Everything Slices

Preamble

Author:  Ricardo Signes <rjbs@semiotic.systems>
Sponsor: Ricardo Signes <rjbs@semiotic.systems>
ID:      0005
Status:  Rejected

Abstract

Perl’s slice syntax lets the programmer get at a subset of values or key/value pairs in a hash or array. This PPC proposes a syntax get a slice that contains the complete set of values or key/values in the hash or array.

Motivation

It’s always possible to get a slice of everything in a container, but it requires writing the expression that expresses “all the keys”. This duplicates the variable name, which is an opportunity for error in both reading and writing.

The nearest motivation for this change is the potential addition of n-at-a-time iteration in foreach. This syntax will work by default:

for my ($k, $v) (%hash) { ... }

To iterate over an array’s indexes and values, one would have to write:

for my ($i, $v) (%array[ keys @array ]) { ... }

Note, too, the sigil variance.

Rationale

%hash in list context evaluates to a list of pairs, while @array in list context evalutes to the values. There’s a means to get the values of a hash with values, but no existing built-in for (say) kv @array. Rather than propose adding a kv, which would only be useful on arrays, this PPC proposes adding a type of slice that includes all keys and values.

%hash{*};   # equivalent to %hash{ keys %hash }
%array[*];  # equivalent to %array[ 0 .. $#array ]

@hash{*};   # equivalent to @hash{ keys %hash }
@array[*];  # equivalent to @array[ 0 .. $#array ]

Note that @array[*] is not equivalent to @array, because it is a slice rather than a list of values. This is especially notable when taking a reference or performing assignment.

\@array;    # yields a reference to the array
\@array[*]; # yields a list of references, one to each entry in the array

@array    = (1 .. 100); # the list is now 100 elements long
@array[*] = (1 .. 100); # the list length is unchanged

The availability of %array[*] is the primary reason to add this feature, but I have proposed this slice mechanism rather than a kv built-in because it provides straightforward syntax to more easily produce structures already familiar to at least intermediate Perl programmers.

The use of * is cribbed from Raku, where it is used a a multipurpose placeholder. While I believe this use is a plausible starting point for future expansion of the asterisk semantics, we could stop here without causing undue confusion.

Specification

The token * is permitted to stand alone (with optional whitespace on either or both sides) inside the {...} or [...] using in slicing a hash or array. A slice using * in place of subscript keys will act as if all keys were provided. For arrays, results will be provided in the numeric order of the keys.

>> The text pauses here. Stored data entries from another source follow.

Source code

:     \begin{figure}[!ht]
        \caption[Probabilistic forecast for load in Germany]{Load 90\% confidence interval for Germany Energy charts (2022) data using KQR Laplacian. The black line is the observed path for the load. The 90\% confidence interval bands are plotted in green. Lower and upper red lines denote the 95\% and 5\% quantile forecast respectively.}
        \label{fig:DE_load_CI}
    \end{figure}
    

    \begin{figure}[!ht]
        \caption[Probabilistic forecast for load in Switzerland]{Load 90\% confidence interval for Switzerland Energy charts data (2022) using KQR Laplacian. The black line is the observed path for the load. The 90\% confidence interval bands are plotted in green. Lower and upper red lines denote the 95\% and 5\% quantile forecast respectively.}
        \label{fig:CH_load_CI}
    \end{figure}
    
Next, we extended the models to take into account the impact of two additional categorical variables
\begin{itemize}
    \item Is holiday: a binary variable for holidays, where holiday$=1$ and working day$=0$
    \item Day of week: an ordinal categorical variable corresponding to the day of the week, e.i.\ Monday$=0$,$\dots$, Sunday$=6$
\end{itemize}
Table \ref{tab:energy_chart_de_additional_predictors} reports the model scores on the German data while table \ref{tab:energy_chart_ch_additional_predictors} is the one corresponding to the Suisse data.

This may be optimized, but need not be.

Assignment to a key/value air everything-slice is forbidden, as it is for any other key/value slice. Assignment to a value-only everything-slice is permitted as usual.

The asterisk may not be used as part of a larger expression inside the subscript. For example, this is not legal:

%array[ grep {; $_ > 5 } * ]

The behavior of an everything-slice on a tied array should be identical to the behavior of:

@array[ keys @array ];

The behavior of an everything-slice on a tied hash should be identical to the behavior of:

@hash{ keys %hash };

Backwards Compatibility

The use of * as a standalone subscript is already a syntax error, and could be introduced without requiring any other changes or deprecations.

I believe that updating static analyzers will not be extremely complex, but I’m not particularly expert in any of them.

The deparser and coverage tools may need updating, but presumably no more than many other small changes. (This does not introduce any new runtime branching behavior.)

I can’t speak to the effect on Devel::NYTProf at all.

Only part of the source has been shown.